In a June 18th interview at the Defense One Tech Summit, head of the NSA cybersecurity directorate Anne Neuberger gave an exclusive interview in which she described a new NSA program to help defense contractors fight malware attacks. Neuberger said that the program being piloted, known as Secure DNS, could reduce the ability of 92% of malware attacks to successfully deploy malware on a given network. The program is intended to be particularly beneficial to small-to-medium sized companies that may not have their own resources to invest in enough cybersecurity infrastructure or cybersecurity personnel. The pilot program has currently been going on for about 6 weeks, and Neuberger said that the promising initial results could lead to upscaling the program across the DoD.

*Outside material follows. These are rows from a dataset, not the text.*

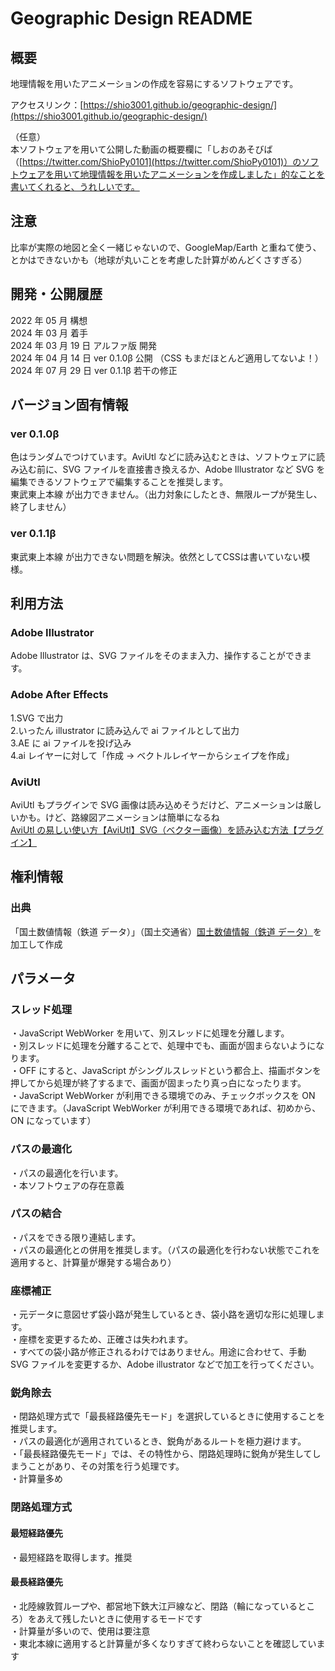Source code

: # Geographic Design README

## 概要

地理情報を用いたアニメーションの作成を容易にするソフトウェアです。</br>

アクセスリンク：[https://shio3001.github.io/geographic-design/](https://shio3001.github.io/geographic-design/)</br>

（任意）</br>
本ソフトウェアを用いて公開した動画の概要欄に「しおのあそびば （[https://twitter.com/ShioPy0101](https://twitter.com/ShioPy0101)）のソフトウェアを用いて地理情報を用いたアニメーションを作成しました」的なことを書いてくれると、うれしいです。

## 注意

比率が実際の地図と全く一緒じゃないので、GoogleMap/Earth と重ねて使う、とかはできないかも（地球が丸いことを考慮した計算がめんどくさすぎる）

## 開発・公開履歴

2022 年 05 月 構想 </br>
2024 年 03 月 着手 </br>
2024 年 03 月 19 日 アルファ版 開発 </br>
2024 年 04 月 14 日 ver 0.1.0β 公開 （CSS もまだほとんど適用してないよ！） </br>
2024 年 07 月 29 日 ver 0.1.1β 若干の修正  </br>

## バージョン固有情報
### ver 0.1.0β
色はランダムでつけています。AviUtl などに読み込むときは、ソフトウェアに読み込む前に、SVG ファイルを直接書き換えるか、Adobe Illustrator など SVG を編集できるソフトウェアで編集することを推奨します。</br>
東武東上本線 が出力できません。（出力対象にしたとき、無限ループが発生し、終了しません）</br>

### ver 0.1.1β
東武東上本線 が出力できない問題を解決。依然としてCSSは書いていない模様。

## 利用方法

### Adobe Illustrator

Adobe Illustrator は、SVG ファイルをそのまま入力、操作することができます。

### Adobe After Effects

1.SVG で出力 </br> 2.いったん illustrator に読み込んで ai ファイルとして出力</br>
3.AE に ai ファイルを投げ込み</br>
4.ai レイヤーに対して「作成 → ベクトルレイヤーからシェイプを作成」

### AviUtl

AviUtl もプラグインで SVG 画像は読み込めそうだけど、アニメーションは厳しいかも。けど、路線図アニメーションは簡単になるね</br>
[AviUtl の易しい使い方【AviUtl】SVG（ベクター画像）を読み込む方法【プラグイン】](https://aviutl.info/svg/)

## 権利情報

### 出典

「国土数値情報（鉄道 データ）」（国土交通省）[国土数値情報（鉄道 データ）](https://nlftp.mlit.go.jp/ksj/gml/datalist/KsjTmplt-N02-2022.html)を加工して作成

## パラメータ

### スレッド処理

・JavaScript WebWorker を用いて、別スレッドに処理を分離します。 </br>
・別スレッドに処理を分離することで、処理中でも、画面が固まらないようになります。 </br>
・OFF にすると、JavaScript がシングルスレッドという都合上、描画ボタンを押してから処理が終了するまで、画面が固まったり真っ白になったります。 </br>
・JavaScript WebWorker が利用できる環境でのみ、チェックボックスを ON にできます。（JavaScript WebWorker が利用できる環境であれば、初めから、ON になっています） </br>

### パスの最適化

・パスの最適化を行います。 </br>
・本ソフトウェアの存在意義 </br>

### パスの結合

・パスをできる限り連結します。 </br>
・パスの最適化との併用を推奨します。（パスの最適化を行わない状態でこれを適用すると、計算量が爆発する場合あり） </br>

### 座標補正

・元データに意図せず袋小路が発生しているとき、袋小路を適切な形に処理します。 </br>
・座標を変更するため、正確さは失われます。 </br>
・すべての袋小路が修正されるわけではありません。用途に合わせて、手動 SVG ファイルを変更するか、Adobe illustrator などで加工を行ってください。 </br>

### 鋭角除去

・閉路処理方式で「最長経路優先モード」を選択しているときに使用することを推奨します。 </br>
・パスの最適化が適用されているとき、鋭角があるルートを極力避けます。 </br>
・「最長経路優先モード」では、その特性から、閉路処理時に鋭角が発生してしまうことがあり、その対策を行う処理です。 </br>
・計算量多め </br>

### 閉路処理方式

#### 最短経路優先

・最短経路を取得します。推奨 </br>

#### 最長経路優先

・北陸線敦賀ループや、都営地下鉄大江戸線など、閉路（輪になっているところ）をあえて残したいときに使用するモードです </br>
・計算量が多いので、使用は要注意 </br>
・東北本線に適用すると計算量が多くなりすぎて終わらないことを確認しています </br>
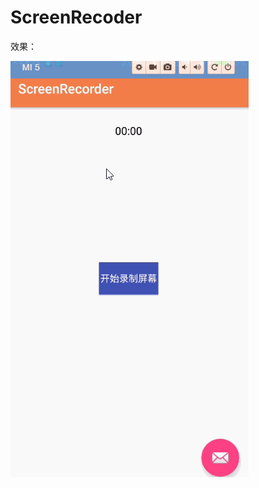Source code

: # ScreenRecoder
 效果：                                                                                                   
                                                                                             
 ![Image text](https://raw.githubusercontent.com/YY007H/ScreenRecoder/master/art/11.gif)
 
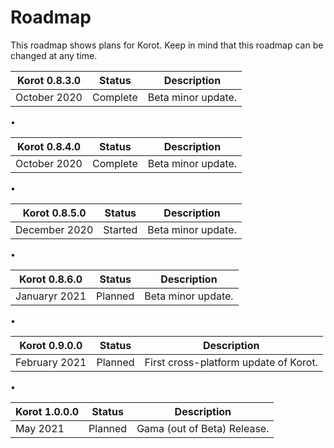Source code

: ﻿# Roadmap
This roadmap shows plans for Korot. Keep in mind that this roadmap can be changed at any time.

| Korot 0.8.3.0 | Status     | Description |
|---------------|------------|-------------|
| October 2020  | Complete | Beta minor update. |

•

| Korot 0.8.4.0 | Status     | Description |
|---------------|------------|-------------|
| October 2020  | Complete | Beta minor update. |

•

| Korot 0.8.5.0 | Status     | Description |
|---------------|------------|-------------|
| December 2020  | Started | Beta minor update. |

•

| Korot 0.8.6.0 | Status     | Description |
|---------------|------------|-------------|
| Januaryr 2021  | Planned | Beta minor update. |

•

| Korot 0.9.0.0 | Status     | Description |
|---------------|------------|-------------|
|February 2021 | Planned    | First cross-platform update of Korot. |

•

| Korot 1.0.0.0 | Status     | Description |
|---------------|------------|-------------|
| May 2021 | Planned    | Gama (out of Beta) Release. |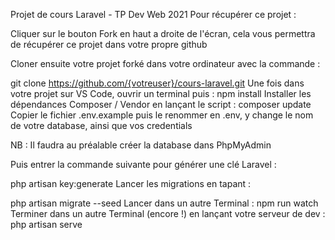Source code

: Projet de cours Laravel - TP Dev Web 2021
Pour récupérer ce projet :

Cliquer sur le bouton Fork en haut a droite de l'écran, cela vous permettra de récupérer ce projet dans votre propre github

Cloner ensuite votre projet forké dans votre ordinateur avec la commande :

git clone https://github.com/{votreuser}/cours-laravel.git
Une fois dans votre projet sur VS Code, ouvrir un terminal puis :
npm install
Installer les dépendances Composer / Vendor en lançant le script :
composer update
Copier le fichier .env.example puis le renommer en .env, y change le nom de votre database, ainsi que vos credentials

NB : Il faudra au préalable créer la database dans PhpMyAdmin

Puis entrer la commande suivante pour générer une clé Laravel :

php artisan key:generate
Lancer les migrations en tapant :

php artisan migrate --seed
Lancer dans un autre Terminal :
npm run watch
Terminer dans un autre Terminal (encore !) en lançant votre serveur de dev :
php artisan serve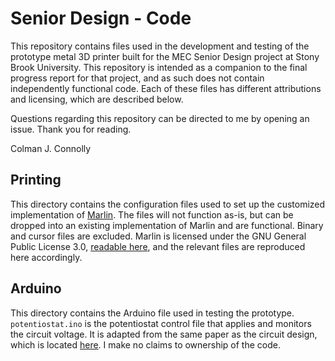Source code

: # Senior Design - Code
This repository contains files used in the development and testing of the prototype metal 3D printer built for the MEC Senior Design project at Stony Brook University. This repository is intended as a companion to the final progress report for that project, and as such does not contain independently functional code. Each of these files has different attributions and licensing, which are described below.

Questions regarding this repository can be directed to me by opening an issue. Thank you for reading.

Colman J. Connolly

## Printing
This directory contains the configuration files used to set up the customized implementation of [Marlin](https://marlinfw.org). The files will not function as-is, but can be dropped into an existing implementation of Marlin and are functional. Binary and cursor files are excluded. Marlin is licensed under the GNU General Public License 3.0, [readable here](https://github.com/MarlinFirmware/Marlin?tab=GPL-3.0-1-ov-file#readme), and the relevant files are reproduced here accordingly.

## Arduino
This directory contains the Arduino file used in testing the prototype. `potentiostat.ino` is the potentiostat control file that applies and monitors the circuit voltage. It is adapted from the same paper as the circuit design, which is located [here](https://repositories.lib.utexas.edu/bitstream/handle/2152/84727/Development_of_a_low-cost_Arduino-based_potentiostat.pdf). I make no claims to ownership of the code.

One way in which malicious actors can target the defense industrial base is through DNS attacks. The domain name system (DNS) is a database that maps domain names to localized IP addresses, allowing a user to access a part of a computer network. DNS attacks involve an outside user trying to gain access to the network in order to install malware or steal protected information. This can consist of making a fake login page that looks credible in order to get a user’s credentials and gain access to a secure network, as well as other  common spoofing and phishing methods. These attacks can be particularly problematic within the defense-industrial base, where private companies have access to secure networks and information relating to national security. To stop secure information from getting compromised by DNS attacks on private defense-industrial firms, Secure DNS filters outside DNS requests so that attackers cannot access secure networks or “spoof” their IP address in order to compromise a DNS server related to the defense-industrial base.

While this does not entirely eliminate the threat of malware attacks on networks related to the defense-industrial base, Neuberger described the program as a cybersecurity jumpstart for the smaller firms that the program is intended for. Neuberger also laid out some of the next steps of the pilot, which were to identify a secure DNS service provider as well a set of standards for DNS security providers across the defense-industrial base. If upscaling occurs, this could eventually serve as a preventative measure to protect against DNS attacks across the larger defense-industrial base. It is also important to note that this is a policy designed to target a specific kind of attack rather than a set of cybersecurity standards and best practices.

While this program shows promise in protecting against DNS attacks on the defense-industrial base, programs such as the CMMC play a larger part in promoting a set of cybersecurity best practices that can be used for accreditation going forward. However, in the meantime, Secure DNS could stand to protect vast swaths of the smaller firms within the defense-industrial base from the threat posed by DNS cyberattacks.